UNITED STATES DISTRICT COURT NORTHERN DISTRICT OF NEW YORK ________________________________ ARTHUR (ARTIE) STARKE, 9:22-cv-422 Plaintiff, (GLS/ML) v. COUNTY OF CLINTON, Defendant. ________________________________ SUMMARY ORDER Plaintiff Arthur (Artie) Starke commenced this action in New York State Supreme Court in Clinton County, alleging negligence under New York State law and a violation of his Eighth Amendment rights pursuant to
42 U.S.C. § 1983, (Compl., Dkt. No. 2), and defendant County of Clinton removed the action to this court, (Dkt. No. 1). The County thereafter answered. (Dkt. No. 4.) Presently before the court is the County’s unopposed motion for summary judgment. (Dkt. No. 25.) For the reasons
set forth below, the motion is granted and the complaint is dismissed. The standard of review pursuant to Rule 56 of the Federal Rules of Civil Procedure is well established and will not be repeated here. For a full
discussion of the standard, the court refers the parties to its decision in Wagner v. Swarts, 827 F. Supp. 2d 85, 92 (N.D.N.Y. 2011), aff’d sub nom. Wagner v. Sprague, 489 F. App’x 500 (2d Cir. 2012). As noted, Starke did
not oppose the pending motion for summary judgment. But a party’s failure to oppose a motion for summary judgment does not mean that the motion is to be granted automatically. See Fed R. Civ. P. 56(e). Indeed,
an unopposed motion for summary judgment may be granted “only if the facts as to which there is no genuine dispute show that the moving party is entitled to judgment as a matter of law.” Champion v. Artuz, 76 F.3d 483, 486 (2d Cir. 1996) (internal quotation marks and citations omitted).

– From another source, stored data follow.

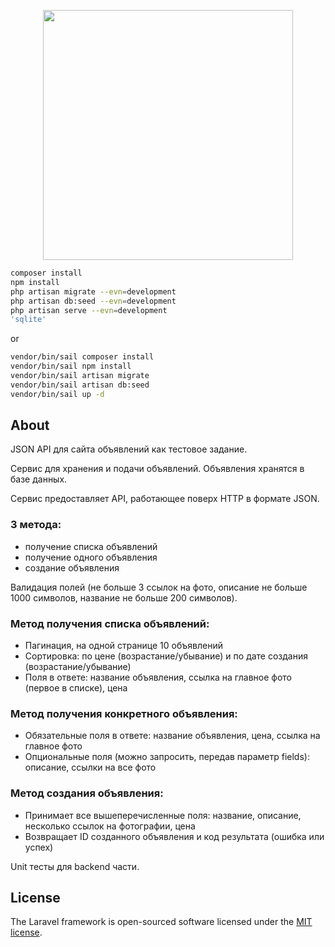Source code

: <p align="center"><a href="https://laravel.com" target="_blank"><img src="https://raw.githubusercontent.com/laravel/art/master/logo-lockup/5%20SVG/2%20CMYK/1%20Full%20Color/laravel-logolockup-cmyk-red.svg" width="400"></a></p>

[//]: # (<p align="center"><a href="https://quasar.dev/" target="_blank"><img src="https://cdn.quasar.dev/logo-v2/svg/logo-vertical.svg" width="270"></a></p>)




```bash
composer install
npm install
php artisan migrate --evn=development
php artisan db:seed --evn=development
php artisan serve --evn=development
'sqlite'
```
or

```bash
vendor/bin/sail composer install
vendor/bin/sail npm install
vendor/bin/sail artisan migrate
vendor/bin/sail artisan db:seed
vendor/bin/sail up -d
```



## About

JSON API для сайта объявлений как тестовое задание.

Сервис для хранения и подачи объявлений. Объявления хранятся в базе данных.

Сервис предоставляет API, работающее поверх HTTP в формате JSON.



### 3 метода:

- получение списка объявлений
- получение одного объявления
- создание объявления

Валидация полей (не больше 3 ссылок на фото, описание не больше 1000 символов, название не больше 200 символов).

### Метод получения списка объявлений:

- Пагинация, на одной странице 10 объявлений
- Сортировка: по цене (возрастание/убывание) и по дате создания (возрастание/убывание)
- Поля в ответе: название объявления, ссылка на главное фото (первое в списке), цена

### Метод получения конкретного объявления:

- Обязательные поля в ответе: название объявления, цена, ссылка на главное фото
- Опциональные поля (можно запросить, передав параметр fields): описание, ссылки на все фото

### Метод создания объявления:

- Принимает все вышеперечисленные поля: название, описание, несколько ссылок на фотографии, цена
- Возвращает ID созданного объявления и код результата (ошибка или успех)

Unit тесты для backend части.

[//]: # (Frontend: Quasar VueJS.)

## License

The Laravel framework is open-sourced software licensed under the [MIT license](https://opensource.org/licenses/MIT).

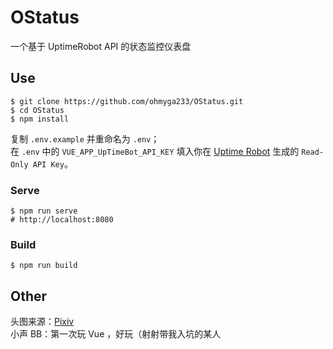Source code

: # OStatus
一个基于 UptimeRobot API 的状态监控仪表盘

## Use
```
$ git clone https://github.com/ohmyga233/OStatus.git
$ cd OStatus
$ npm install
```

复制 `.env.example` 并重命名为 `.env`；<br>
在 `.env` 中的 `VUE_APP_UpTimeBot_API_KEY` 填入你在 [Uptime Robot](https://uptimerobot.com/dashboard#mySettings) 生成的 `Read-Only API Key`。

### Serve
```
$ npm run serve
# http://localhost:8080
```

### Build
```
$ npm run build
```

## Other
头图来源：[Pixiv](https://www.pixiv.net/artworks/72246351)<br>
小声 BB：第一次玩 Vue ，好玩（射射带我入坑的某人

However, the Local Rules of Practice provide that [w]here a properly filed motion is unopposed and the Court determines that the moving party has met its burden to demonstrate entitlement to the relief requested therein, the non-moving party’s failure to file or serve any papers as this Rule requires shall be deemed as consent to the granting . . . of the motion . . . unless good cause is shown. N.D.N.Y. L.R. 7.1(a)(3). As the Second Circuit has explained, when the non-moving party “chooses the perilous path of failing to submit a response to a summary judgment motion” the court must examine the moving party’s submission and may grant summary judgment upon a determination that the movant has met their burden of demonstrating no 2 material issue of fact remains for trial. Vt. Teddy Bear Co. v. 1-800 Beargram Co., 373 F.3d 241, 244 (2d Cir. 2004) (internal quotation marks
and citation omitted). In sum, upon a finding that the unopposed motion is facially meritorious, the non-movant is deemed to have “consented” to summary judgment, and the court may grant the motion. See Sec. & Exch.
Comm’n v. McGinn, Smith & Co., No. 1:10-cv-457, 2015 WL 667848, at *1 (N.D.N.Y. Feb. 17, 2015) (“[I]n this District, where, as here, a non-movant has willfully failed to respond to a movant’s properly filed and facially meritorious memorandum of law (submitted in support of its motion for
summary judgment), the non-movant is deemed to have consented to the legal arguments contained in that memorandum of law . . . . Therefore, [the movant] need only show that [its] argument[s] possess facial merit, which
has appropriately been characterized as a modest burden.”) (internal quotation marks and citations omitted); Parker v. Peek-Co, No. 9:06-cv-1268, 2009 WL 211371, at *3 (N.D.N.Y. Jan. 27, 2009).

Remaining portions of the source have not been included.